In questo scenario che ancora oggi sembra immutato nel tempo, ad eccezione che non si guardi la falesia dal mare, perché la mano dell’uomo ha lasciato il suo evidentissimo segno con la maestosa facciata incastonata fra le rocce di Punta Is Cicalas quasi fosse un eremo di montagna, ma il sottostante mare e l’inequivocabile indicazione geografica di Porto Flavia, ci richiama ai luoghi di lavoro che nell’ampia vallata di Nebida da tempo ormai si manifestavano.

L’ingresso prima delle gallerie

Un’opera di grandiosa bellezza e di sofisticata tecnica mineraria data dall’intuizione del veneziano Cesare Vecelli direttore della società Ville Montagne, che riuniva le tre concessioni minerarie di Acquaresi, Montecani e Masua, allora impegnate nella riorganizzazione della vasta attività mineraria ed in particolare nell’abbattimento dei costi di trasferimento dei minerali verso i luoghi di utilizzazione in Italia ed Europa. Il progetto per la creazione di un impianto di stoccaggio dei minerali interessò tutto il promontorio di Bega Sa Canna e l’ingegner Vecelli vide coronare il suo sogno con l’approvazione del progetto il 22 ottobre 1921. Ispiratosi ai nascenti silos portuali per lo stoccaggio dei cereali, l’ingegnosa opera veniva interamente celata dentro la montagna, diventando  il fulcro del nuovo sistema di raccolta e concentrazione dei minerali estratti.

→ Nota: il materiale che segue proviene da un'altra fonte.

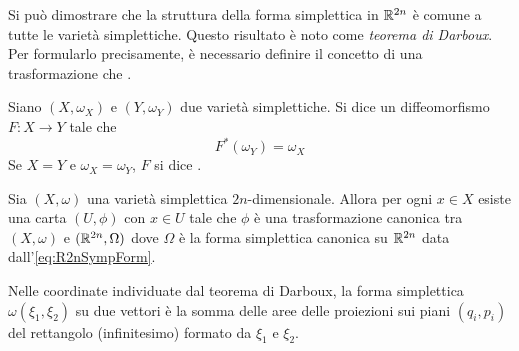 Si può dimostrare che la struttura della forma simplettica in $\mathbb{R}^{2n}$ è comune a tutte le varietà simplettiche. Questo risultato è noto come \emph{teorema di Darboux}. Per formularlo precisamente, è necessario definire il concetto di una trasformazione che .

\begin{definition}
  Siano $(X, \omega_X)$ e $(Y, \omega_Y)$ due varietà simplettiche. Si dice  un diffeomorfismo $F:X\to Y$ tale che 
  \begin{equation}
    F^*(\omega_Y) = \omega_X
  \end{equation} 
  Se $X = Y$ e $\omega_X = \omega_Y$, $F$ si dice .
\end{definition}

\begin{theorem}[Darboux]
  Sia $(X,\omega)$ una varietà simplettica $2n$-dimensionale. Allora per ogni $x \in X$ esiste una carta $(U,\phi)$ con $x \in U$ tale che $\phi$ è una trasformazione canonica tra $(X,\omega)$ e $(\mathbb{R}^{2n}, \Omega)$ dove $\Omega$ è la forma simplettica canonica su $\mathbb{R}^{2n}$ data dall'\autoref{eq:R2nSympForm}.
\end{theorem}
\begin{remark}
  Nelle coordinate individuate dal teorema di Darboux, la forma simplettica $\omega(\xi_1,\xi_2)$ su due vettori è la somma delle aree delle  proiezioni sui piani $(q_i, p_i)$ del rettangolo (infinitesimo) formato da $\xi_1$ e $\xi_2$.
\end{remark}

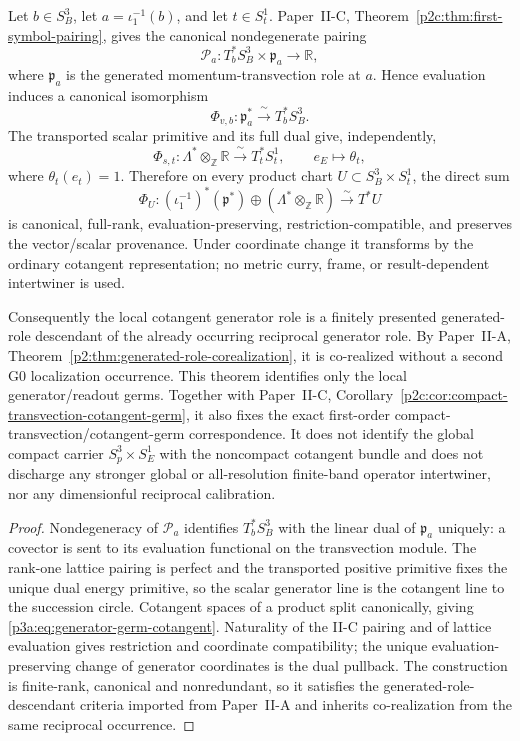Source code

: \documentclass[12pt,a4paper]{article}
\begin{document}
\begin{theorem}
\label{p3a:thm:canonical-generator-germ-localization}
Let \(b\in S_B^3\), let \(a=\iota_1^{-1}(b)\), and let \(t\in S_t^1\).
Paper~II-C, Theorem~\ref{p2c:thm:first-symbol-pairing}, gives the canonical
nondegenerate pairing
\[
 \mathcal P_a:T_b^*S_B^3\times\mathfrak p_a\longrightarrow\mathbb R,
\]
where \(\mathfrak p_a\) is the generated momentum-transvection role at \(a\).
Hence evaluation induces a canonical isomorphism
\[
 \Phi_{v,b}:\mathfrak p_a^*\xrightarrow{\ \sim\ }T_b^*S_B^3.
\]
The transported scalar primitive and its full dual give, independently,
\[
 \Phi_{s,t}:\Lambda^*\otimes_\mathbb Z\mathbb R
 \xrightarrow{\ \sim\ }T_t^*S_t^1,
 \qquad e_E\longmapsto\theta_t,
\]
where \(\theta_t(e_t)=1\).  Therefore on every product chart
\(U\subset S_B^3\times S_t^1\), the direct sum
\begin{equation}
\label{p3a:eq:generator-germ-cotangent}
 \boxed{
 \Phi_U:
 (\iota_1^{-1})^*(\mathfrak p^*)\oplus
 (\Lambda^*\otimes_\mathbb Z\mathbb R)
 \xrightarrow{\ \sim\ }T^*U }
\end{equation}
is canonical, full-rank, evaluation-preserving, restriction-compatible, and
preserves the vector/scalar provenance.  Under coordinate change it transforms
by the ordinary cotangent representation; no metric curry, frame, or
result-dependent intertwiner is used.

Consequently the local cotangent generator role is a finitely presented
generated-role descendant of the already occurring reciprocal generator role.
By Paper~II-A, Theorem~\ref{p2:thm:generated-role-corealization}, it is
co-realized without a second G0 localization occurrence.  This theorem
identifies only the local generator/readout germs.  Together with Paper~II-C,
Corollary~\ref{p2c:cor:compact-transvection-cotangent-germ}, it also fixes the
exact first-order compact-transvection/cotangent-germ correspondence.  It does
not identify the global compact carrier \(S_p^3\times S_E^1\) with the
noncompact cotangent bundle and does not discharge any stronger global or
all-resolution finite-band operator intertwiner, nor any dimensionful
reciprocal calibration.
\end{theorem}

\begin{proof}
Nondegeneracy of \(\mathcal P_a\) identifies \(T_b^*S_B^3\) with the linear
dual of \(\mathfrak p_a\) uniquely: a covector is sent to its evaluation
functional on the transvection module.  The rank-one lattice pairing is
perfect and the transported positive primitive fixes the unique dual energy
primitive, so the scalar generator line is the cotangent line to the
succession circle.  Cotangent spaces of a product split canonically, giving
\eqref{p3a:eq:generator-germ-cotangent}.  Naturality of the II-C pairing and
of lattice evaluation gives restriction and coordinate compatibility; the
unique evaluation-preserving change of generator coordinates is the dual
pullback.  The construction is finite-rank, canonical and nonredundant, so it
satisfies the generated-role-descendant criteria imported from Paper~II-A and
inherits co-realization from the same reciprocal occurrence.
\end{proof}
\end{document}
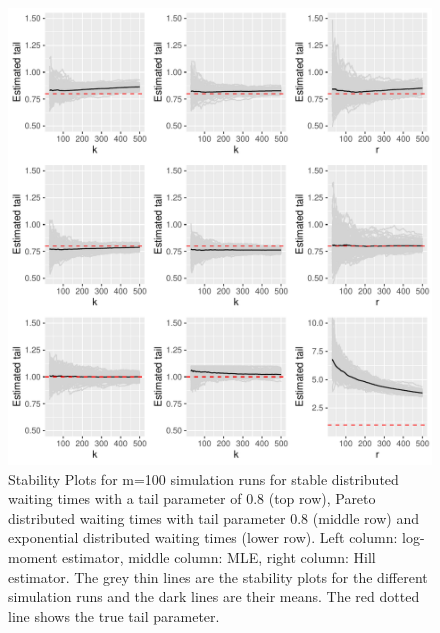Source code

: \documentclass[]{elsarticle} %
\begin{document}
\begin{figure}

{\centering \includegraphics[width=1\linewidth]{article_springer_files/figure-latex/TailSimuplots-1} 

}

\caption{\label{Fig:TailSimu} Stability Plots for m=100 simulation runs for stable distributed waiting times with a tail parameter of 0.8 (top row), Pareto distributed waiting times with tail parameter 0.8 (middle row) and exponential distributed waiting times (lower row). Left column: log-moment estimator, middle column: MLE, right column: Hill estimator. The grey thin lines are the stability plots for the different simulation runs and the dark lines are their means. The red dotted line shows the true tail parameter. }\label{fig:TailSimuplots}
\end{figure}
\end{document}
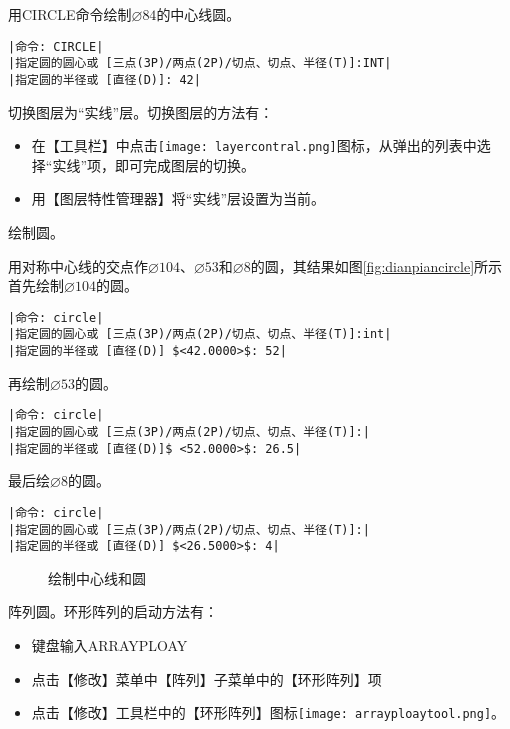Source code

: \begin{procedure}
用CIRCLE命令绘制$\diameter 84$的中心线圆。
\begin{lstlisting}
|命令: CIRCLE|
|指定圆的圆心或 [三点(3P)/两点(2P)/切点、切点、半径(T)]:INT|
|指定圆的半径或 [直径(D)]: 42|
\end{lstlisting}
\item 切换图层为“实线”层。切换图层的方法有：
\begin{itemize}
\item 在【工具栏】中点击\texttt{[image: layercontral.png]}图标，从弹出的列表中选择“实线”项，即可完成图层的切换。
\item 用【图层特性管理器】将“实线”层设置为当前。
\end{itemize}
\item 绘制圆。

用对称中心线的交点作$\diameter 104$、$\diameter 53$和$\diameter 8$的圆，其结果如图\ref{fig:dianpiancircle}所示
首先绘制$\diameter 104$的圆。
\begin{lstlisting}
|命令: circle|
|指定圆的圆心或 [三点(3P)/两点(2P)/切点、切点、半径(T)]:int|
|指定圆的半径或 [直径(D)] $<42.0000>$: 52|
\end{lstlisting}
再绘制$\diameter 53$的圆。
\begin{lstlisting}
|命令: circle|
|指定圆的圆心或 [三点(3P)/两点(2P)/切点、切点、半径(T)]:|
|指定圆的半径或 [直径(D)]$ <52.0000>$: 26.5|
\end{lstlisting}
最后绘$\diameter 8$的圆。
\begin{lstlisting}
|命令: circle|
|指定圆的圆心或 [三点(3P)/两点(2P)/切点、切点、半径(T)]:|
|指定圆的半径或 [直径(D)] $<26.5000>$: 4|
\end{lstlisting}

\begin{figure}[htbp]
\centering
{}\hspace{20pt}
\caption{绘制中心线和圆}
\end{figure}
\item 阵列圆。环形阵列的启动方法有：
\begin{itemize}
\item 键盘输入ARRAYPLOAY
\item 点击【修改】菜单中【阵列】子菜单中的【环形阵列】项
\item 点击【修改】工具栏中的【环形阵列】图标\texttt{[image: arrayploaytool.png]}。
\end{itemize}


\end{procedure}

L’imponente opera rivoluzionò il sistema sino allora adottato di stoccaggio e trasferimento dei minerali che si poggiava sui piccoli moli di Masua e Nebida dove attraccavano le bilancelle, imbarcazioni a vela latina, una volta utilizzate dai pescatori carlofortini per la pesca del corallo. Il carico dai modesti depositi avveniva attraverso i galanzieri, gli uomini addetti al carico della galanza, così veniva chiamata la galena dai carlofortini. Per le operazioni erano necessari una quantità di operatori  robusti, chiamati ogni volta a movimentare il minerale in ceste da 40 – 50 kg. Operazione che si ripeteva poi con lo scarico nei depositi di Carloforte, seguita da una nuova operazione di carico quando la disponibilità di un nave consentiva il trasferimento dei minerali nelle lontane fonderie.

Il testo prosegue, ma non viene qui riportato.